A Co-op Student Chooses MITRE and Advances His CareerSeptember 2014
Neel Shah had choices. IBM, Raytheon, and GM told Shah that as a Northeastern University co-op student he'd be helping out on "something of importance" to the company. MITRE told Shah that he'd not only be able to participate in a variety of projects in which he'd be given real responsibility, but would also receive one-on-one attention. During a five-hour interview with MITRE in Bedford, Massachusetts, his interviewers seemed just as interested in his thought processes and how quickly he could learn as in his technical acumen. Shah chose MITRE.
For Joe Chapman, a digital electronics engineer, that interview with Shah was one of the best he ever had. Shah's mind-set, curiosity, and motivation to learn made it clear to Chapman that Shah could make an impact at MITRE. Looking back on his experience, Shah came to see just what an impact MITRE had on him.
"Absolutely amazing," Shah says of his experience, "more than I could have asked for or expected. I learned a lot and contributed a lot because of my colleagues' willingness to train me and get me up to speed. When I was working at MITRE, I didn't feel like a temporary employee or isolated in my own little corner.

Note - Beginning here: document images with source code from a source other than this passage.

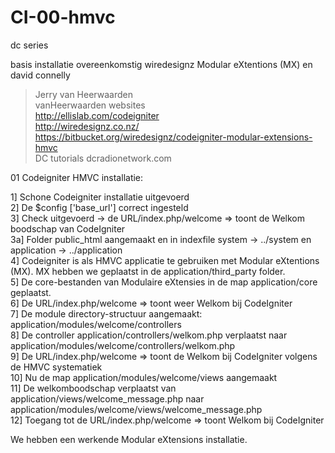 CI-00-hmvc
==========

dc series

basis installatie overeenkomstig wiredesignz Modular eXtentions (MX) en david connelly 

> Jerry van Heerwaarden <br/>
> vanHeerwaarden websites <br/>
> http://ellislab.com/codeigniter <br/> 
> http://wiredesignz.co.nz/ <br/> 
> https://bitbucket.org/wiredesignz/codeigniter-modular-extensions-hmvc <br/>
> DC tutorials dcradionetwork.com <br/>


01 Codeigniter HMVC installatie:

1] Schone Codeigniter installatie uitgevoerd <br/>
2] De $config ['base_url'] correct ingesteld <br/>
3] Check uitgevoerd -> de URL/index.php/welcome => toont de Welkom boodschap van CodeIgniter <br/>
3a] Folder public_html aangemaakt en in indexfile system -> ../system en application -> ../application <br/>
4] Codeigniter is als HMVC applicatie te gebruiken met Modular eXtentions (MX). MX hebben we geplaatst in de application/third_party folder. <br/>
5] De core-bestanden van Modulaire eXtensies in de map application/core geplaatst. <br/>
6] De URL/index.php/welcome => toont weer Welkom bij CodeIgniter <br/>
7] De module directory-structuur aangemaakt: application/modules/welcome/controllers <br/>
8] De controller application/controllers/welkom.php verplaatst naar application/modules/welcome/controllers/welkom.php <br/>
9] De URL/index.php/welcome => toont de Welkom bij CodeIgniter volgens de HMVC systematiek <br/>
10] Nu de map application/modules/welcome/views aangemaakt <br/>
11] De welkomboodschap verplaatst van application/views/welcome_message.php naar application/modules/welcome/views/welcome_message.php <br/>
12] Toegang tot de URL/index.php/welcome => toont Welkom bij CodeIgniter <br/>

We hebben een werkende Modular eXtensions installatie.
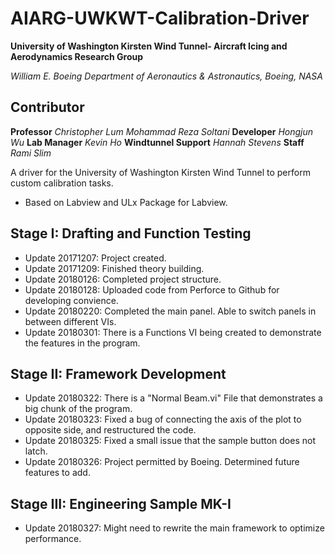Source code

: # AIARG-UWKWT-Calibration-Driver
**University of Washington Kirsten Wind Tunnel- Aircraft Icing and Aerodynamics Research Group**

*William E. Boeing Department of Aeronautics & Astronautics, Boeing, NASA*

## Contributor
**Professor**
*Christopher Lum*
*Mohammad Reza Soltani*
**Developer**
*Hongjun Wu*
**Lab Manager**
*Kevin Ho*
**Windtunnel Support**
*Hannah Stevens*
**Staff**
*Rami Slim*



A driver for the University of Washington Kirsten Wind Tunnel to perform custom calibration tasks. 
* Based on Labview and ULx Package for Labview.

## Stage I: Drafting and Function Testing
* Update 20171207: Project created.
* Update 20171209: Finished theory building.
* Update 20180126: Completed project structure.
* Update 20180128: Uploaded code from Perforce to Github for developing convience.
* Update 20180220: Completed the main panel. Able to switch panels in between different VIs.
* Update 20180301: There is a Functions VI being created to demonstrate the features in the program.
## Stage II: Framework Development
* Update 20180322: There is a "Normal Beam.vi" File that demonstrates a big chunk of the program.
* Update 20180323: Fixed a bug of connecting the axis of the plot to opposite side, and restructured the code.
* Update 20180325: Fixed a small issue that the sample button does not latch.
* Update 20180326: Project permitted by Boeing. Determined future features to add.
## Stage III: Engineering Sample MK-I
* Update 20180327: Might need to rewrite the main framework to optimize performance.

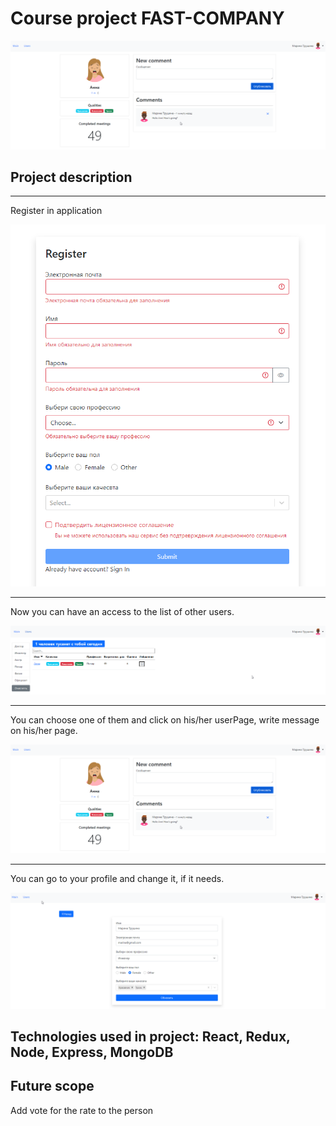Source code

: # Course project FAST-COMPANY
<img src='./readme_assets/userPage.png' />

## Project description
---
Register in application

<img src='./readme_assets/Register.png' />

---
Now you can have an access to the list of other users.

<img src='./readme_assets/usersList.png' />

--- 
You can choose one of them and click on his/her userPage, write message on his/her page.

<img src='./readme_assets/userPage.png' />

--- 
You can go to your profile and change it, if it needs.

<img src='./readme_assets/changeYourPage.png' />

## Technologies used in project: React, Redux, Node, Express, MongoDB

## Future scope
Add vote for the rate to the person
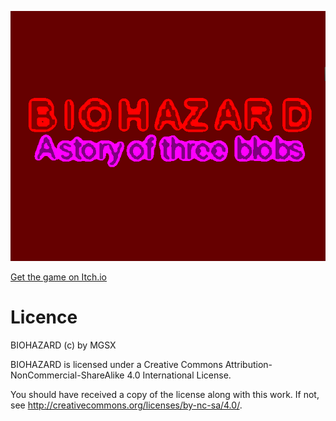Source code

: 
![biohazard](cover.png)

[Get the game on Itch.io](https://mgsx.itch.io/biohazard)

# Licence

BIOHAZARD (c) by MGSX

BIOHAZARD is licensed under a
Creative Commons Attribution-NonCommercial-ShareAlike 4.0 International License.

You should have received a copy of the license along with this
work. If not, see <http://creativecommons.org/licenses/by-nc-sa/4.0/>.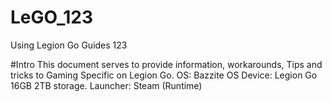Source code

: # LeGO_123
Using Legion Go Guides 123

#Intro
This document serves to provide information, workarounds, Tips and tricks to Gaming Specific on Legion Go.
OS: Bazzite OS
Device: Legion Go 16GB 2TB storage.
Launcher: Steam (Runtime)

They treated me like a full-time employee and a member of the MITRE family. I always felt welcome. During the evenings, we'd go to someone's home and hang out. I got to meet other employees, got to know them personally."
Advancing Important Goals in Secure Electronics
For the first part of his six-month co-op at MITRE, Shah worked on a sensitive radar program. During the second part, he worked in the Secure Electronics Lab run by the National Security Engineering Center, the federally funded research and development center that MITRE operates for the Department of Defense and the Intelligence Community. There, he analyzed electromagnetic leakage from electronic systems executing cryptographic software to determine how to make the software more secure.

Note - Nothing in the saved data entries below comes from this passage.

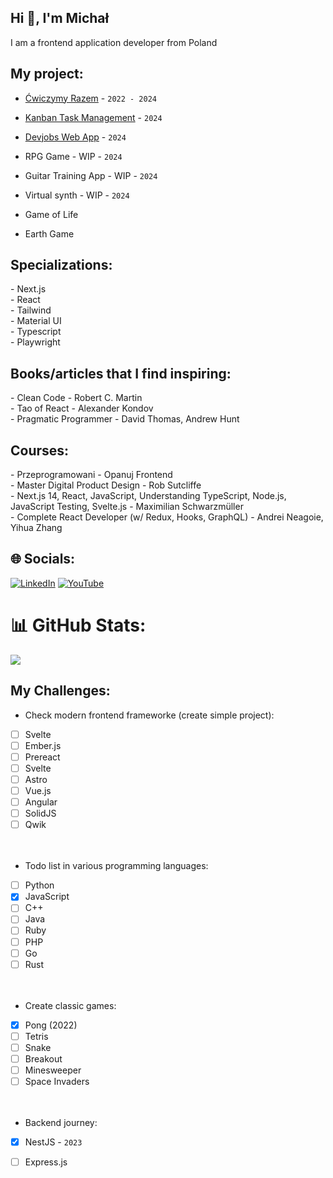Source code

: <h2 align="left">Hi 👋, I'm Michał</h2>
I am a frontend application developer from Poland

##  My project:
- [Ćwiczymy Razem](https://github.com/CodeReactOrNext/CwiczymyRazem) - `2022 - 2024`<br>
- [Kanban Task Management](https://github.com/Michaljapko/kanban-task-management-web-app)  - `2024`<br>
- [Devjobs Web App](https://github.com/CodeReactOrNext/Devjobs_web_app) - `2024`<br>

- RPG Game - WIP - `2024`<br>
- Guitar Training App - WIP - `2024`<br>
- Virtual synth - WIP - `2024`<br>
- Game of Life
- Earth Game

## Specializations:
<div align="left">
  - Next.js <br>
  - React <br>
  - Tailwind <br>
  - Material UI <br>
  - Typescript <br>
  - Playwright <br>
</div>

## Books/articles that I find inspiring:
<div align="left">
  - Clean Code - Robert C. Martin  <br>
  - Tao of React - Alexander Kondov <br>
  - Pragmatic Programmer - David Thomas, Andrew Hunt  <br>
</div>

## Courses:
<div align="left">
  - Przeprogramowani - Opanuj Frontend <br>
  - Master Digital Product Design - Rob Sutcliffe <br>
  - Next.js 14, React, JavaScript, Understanding TypeScript, Node.js, JavaScript Testing, Svelte.js - Maximilian Schwarzmüller <br>
  - Complete React Developer (w/ Redux, Hooks, GraphQL) - Andrei Neagoie, Yihua Zhang  <br>
</div>

## 🌐 Socials:
[![LinkedIn](https://img.shields.io/badge/LinkedIn-%230077B5.svg?logo=linkedin&logoColor=white)](https://www.linkedin.com/in/micha%C5%82-jab%C5%82o%C5%84ski-1ab920266/) [![YouTube](https://img.shields.io/badge/YouTube-%23FF0000.svg?logo=YouTube&logoColor=white)](https://www.youtube.com/@MichaJKrokon) 

# 📊 GitHub Stats:
![](https://github-readme-stats.vercel.app/api/top-langs/?username=Michaljapko&theme=dark&hide_border=false&include_all_commits=true&count_private=false&layout=compact)


## My Challenges:

- Check modern frontend frameworke (create simple project):
- [ ] Svelte  <br>
- [ ] Ember.js  <br>
- [ ] Prereact  <br>
- [ ] Svelte <br>
- [ ] Astro <br>
- [ ] Vue.js <br>
- [ ] Angular <br>
- [ ] SolidJS <br>
- [ ] Qwik <br>
 <br> <br>
-  Todo list in various programming languages:
- [ ] Python <br>
- [x] JavaScript <br>
- [ ] C++ <br>
- [ ] Java <br>
- [ ] Ruby <br>
- [ ] PHP <br>
- [ ] Go <br>
- [ ] Rust <br>
 <br> <br>
- Create classic games:
- [x] Pong (2022) <br>
- [ ] Tetris <br>
- [ ] Snake <br>
- [ ] Breakout <br>
- [ ] Minesweeper <br>
- [ ] Space Invaders <br>
 <br> <br>
- Backend journey:
- [x] NestJS - `2023` <br>
- [ ] Express.js <br>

According to Scott Dyer, one of Shah's mentors at the lab, Shah's cutting-edge research contributed significantly toward reaching long-term MITRE goals. Given that the project involves cryptography, signal processing, electromagnetics, microelectronics, and other disciplines, Dyer says, "It's remarkable that he was even able to understand what we're up against."
Back at Northeastern, Shah received the university's Cooperative Education Award for demonstrating outstanding accomplishment and exceptional professional growth in his co-op experience. Having been exposed to a field of increasing interest to industry and academia, Shah is pursuing similar work in secure electronics with one of his professors. He's now several steps ahead of other students and is leading a new Northeastern engineering program, attending conferences (including a recent one in Germany), and publishing his first paper.

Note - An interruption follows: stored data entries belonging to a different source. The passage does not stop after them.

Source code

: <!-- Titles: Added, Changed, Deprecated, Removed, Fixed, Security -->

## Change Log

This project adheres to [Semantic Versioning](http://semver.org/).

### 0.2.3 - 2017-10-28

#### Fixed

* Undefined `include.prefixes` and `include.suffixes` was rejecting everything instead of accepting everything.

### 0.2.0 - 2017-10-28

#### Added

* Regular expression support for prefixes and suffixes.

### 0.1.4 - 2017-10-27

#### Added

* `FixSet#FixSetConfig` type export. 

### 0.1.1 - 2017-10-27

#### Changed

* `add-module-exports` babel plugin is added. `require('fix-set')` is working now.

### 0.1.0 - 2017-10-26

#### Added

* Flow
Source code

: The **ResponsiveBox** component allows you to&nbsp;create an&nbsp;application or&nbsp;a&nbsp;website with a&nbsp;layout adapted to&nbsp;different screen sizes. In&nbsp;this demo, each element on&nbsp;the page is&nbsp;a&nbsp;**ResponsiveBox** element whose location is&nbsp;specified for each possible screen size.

Just as exciting for Shah, and for his mentors at MITRE, is the ongoing collaboration in secure electronics between MITRE and Northeastern.
A Co-op Program that Introduces Students to MITRE—and Vice Versa
MITRE has worked with Northeastern students for about 25 years, and the co-op program satisfies real needs. According to Adam Woodbury, another of Shah's mentors at the lab, the program allows MITRE to really get to know job candidates (and candidates to get to know MITRE) and to cultivate the type of people MITRE wants to hire by exposing them to new fields of expertise.
Shah will graduate in May 2015 from a combined bachelor's and master's degree program. Then, he says, MITRE will definitely be one of his top choices for his first professional engineering position.
"I see myself working as a technical person but would like to have some kind of business interaction in a technical field," he says, "and maybe get an MBA." He knows, from his co-op experience, that MITRE would give him the challenge, the support, and the scope to learn and to grow.